• **Exercise brief**: Below are some records. Return exactly the lines from the one containing "- JPA 또는 MyBatis를 이용한 Spring Project와의 DB연동" through the one containing "- 얼굴 표정 이미지 데이터셋(FER2013 등)을 기반으로 CNN 모델 구현", both included, and only those.

--- Data for analysis Enclosed Below ---

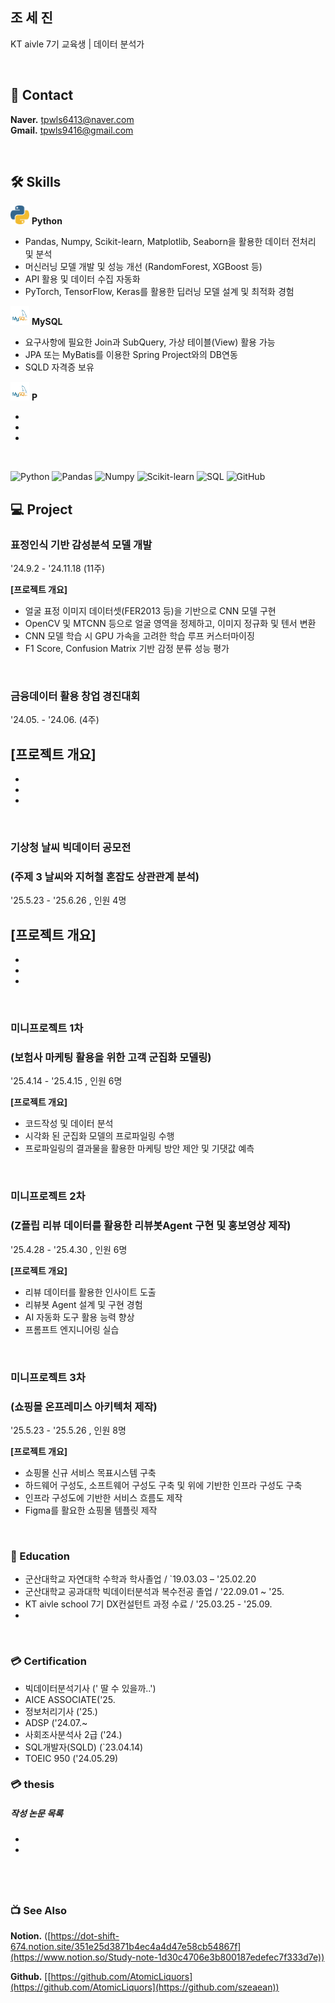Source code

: ## 조 세 진

KT aivle 7기 교육생 | 데이터 분석가
<!--모델 : https://roseline.oopy.io/resume-->


&nbsp;  


## 📧 Contact
**Naver.**  tpwls6413@naver.com        
**Gmail.**  tpwls9416@gmail.com   

&nbsp;

## 🛠️ Skills  
<img src="./python_icon.png" width="30px" height="30px"/> **Python** &nbsp; 
- Pandas, Numpy, Scikit-learn, Matplotlib, Seaborn을 활용한 데이터 전처리 및 분석  
- 머신러닝 모델 개발 및 성능 개선 (RandomForest, XGBoost 등)  
- API 활용 및 데이터 수집 자동화
- PyTorch, TensorFlow, Keras를 활용한 딥러닝 모델 설계 및 최적화 경험
&nbsp;  

<img src="./mysql_icon.png" width="30px" height="30px"/> **MySQL** &nbsp; 
- 요구사항에 필요한 Join과 SubQuery, 가상 테이블(View) 활용 가능 
- JPA 또는 MyBatis를 이용한 Spring Project와의 DB연동 
- SQLD 자격증 보유
&nbsp; 

<img src="./mysql_icon.png" width="30px" height="30px"/> **P** 

- 
- 
- 
&nbsp;


![Python](https://img.shields.io/badge/Python-3776AB?style=for-the-badge&logo=python&logoColor=white)
![Pandas](https://img.shields.io/badge/Pandas-150458?style=for-the-badge&logo=pandas&logoColor=white)
![Numpy](https://img.shields.io/badge/Numpy-013243?style=for-the-badge&logo=numpy&logoColor=white)
![Scikit-learn](https://img.shields.io/badge/Scikit--learn-F7931E?style=for-the-badge&logo=scikitlearn&logoColor=white)
![SQL](https://img.shields.io/badge/SQL-4479A1?style=for-the-badge&logo=mysql&logoColor=white)
![GitHub](https://img.shields.io/badge/GitHub-181717?style=for-the-badge&logo=github&logoColor=white)
&nbsp;  




## 💻 Project

### 표정인식 기반 감성분석 모델 개발
'24.9.2 - '24.11.18 (11주)

**[프로젝트 개요]**
- 얼굴 표정 이미지 데이터셋(FER2013 등)을 기반으로 CNN 모델 구현
- OpenCV 및 MTCNN 등으로 얼굴 영역을 정제하고, 이미지 정규화 및 텐서 변환
- CNN 모델 학습 시 GPU 가속을 고려한 학습 루프 커스터마이징
- F1 Score, Confusion Matrix 기반 감정 분류 성능 평가



&nbsp;  

### 금융데이터 활용 창업 경진대회
'24.05. - '24.06. (4주)

**[프로젝트 개요]**
- 
-
-
- 
&nbsp;  

### 기상청 날씨 빅데이터 공모전
### (주제 3  날씨와 지허철 혼잡도 상관관계 분석)
'25.5.23 - '25.6.26  , 인원 4명  

**[프로젝트 개요]**  
- 
- 
- 
- 
&nbsp;  

### 미니프로젝트 1차
### (보험사 마케팅 활용을 위한 고객 군집화 모델링)
'25.4.14 - '25.4.15  , 인원 6명  

**[프로젝트 개요]**  
- 코드작성 및 데이터 분석
- 시각화 된 군집화 모델의 프로파일링 수행
- 프로파일링의 결과물을 활용한 마케팅 방안 제안 및 기댓값 예측

&nbsp;  

### 미니프로젝트 2차
### (Z플립 리뷰 데이터를 활용한 리뷰봇Agent 구현 및 홍보영상 제작)
'25.4.28 - '25.4.30  , 인원 6명  

**[프로젝트 개요]**  
- 리뷰 데이터를 활용한 인사이트 도출 
- 리뷰봇 Agent 설계 및 구현 경험
- AI 자동화 도구 활용 능력 향상
- 프롬프트 엔지니어링 실습

&nbsp;  

### 미니프로젝트 3차
### (쇼핑몰 온프레미스 아키텍처 제작)
'25.5.23 - '25.5.26  , 인원 8명  

**[프로젝트 개요]**  
- 쇼핑몰 신규 서비스 목표시스템 구축
- 하드웨어 구성도, 소프트웨어 구성도 구축 및 위에 기반한 인프라 구성도 구축
- 인프라 구성도에 기반한 서비스 흐름도 제작
- Figma를 활요한 쇼핑몰 템플릿 제작

&nbsp;  

### 📙 Education
- 군산대학교 자연대학 수학과 학사졸업  / `19.03.03 – '25.02.20
- 군산대학교 공과대학 빅데이터분석과 복수전공 졸업 / '22.09.01 ~ '25.
- KT aivle school 7기 DX컨설턴트 과정 수료  / '25.03.25 - '25.09.
- 

&nbsp;  

### 💳 Certification
- 빅데이터분석기사 (' 딸 수 있을까..')
- AICE ASSOCIATE('25.
- 정보처리기사 ('25.)
- ADSP ('24.07.~
- 사회조사분석사 2급 ('24.)
- SQL개발자(SQLD) (`23.04.14)
- TOEIC 950 ('24.05.29)



### 💳 thesis
##### 작성 논문 목록
- 
- 

&nbsp;  
---


### 📺 See Also

**Notion.** ([https://dot-shift-674.notion.site/351e25d3871b4ec4a4d47e58cb54867f](https://www.notion.so/Study-note-1d30c4706e3b800187edefec7f333d7e))

**Github.**  [[https://github.com/AtomicLiquors](https://github.com/AtomicLiquors](https://github.com/szeaean))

--- End of Enclosed Data for analysis ---

• **Result of this exercise**:
- JPA 또는 MyBatis를 이용한 Spring Project와의 DB연동 
- SQLD 자격증 보유
&nbsp; 

<img src="./mysql_icon.png" width="30px" height="30px"/> **P** 

- 
- 
- 
&nbsp;


![Python](https://img.shields.io/badge/Python-3776AB?style=for-the-badge&logo=python&logoColor=white)
![Pandas](https://img.shields.io/badge/Pandas-150458?style=for-the-badge&logo=pandas&logoColor=white)
![Numpy](https://img.shields.io/badge/Numpy-013243?style=for-the-badge&logo=numpy&logoColor=white)
![Scikit-learn](https://img.shields.io/badge/Scikit--learn-F7931E?style=for-the-badge&logo=scikitlearn&logoColor=white)
![SQL](https://img.shields.io/badge/SQL-4479A1?style=for-the-badge&logo=mysql&logoColor=white)
![GitHub](https://img.shields.io/badge/GitHub-181717?style=for-the-badge&logo=github&logoColor=white)
&nbsp;  




## 💻 Project

### 표정인식 기반 감성분석 모델 개발
'24.9.2 - '24.11.18 (11주)

**[프로젝트 개요]**
- 얼굴 표정 이미지 데이터셋(FER2013 등)을 기반으로 CNN 모델 구현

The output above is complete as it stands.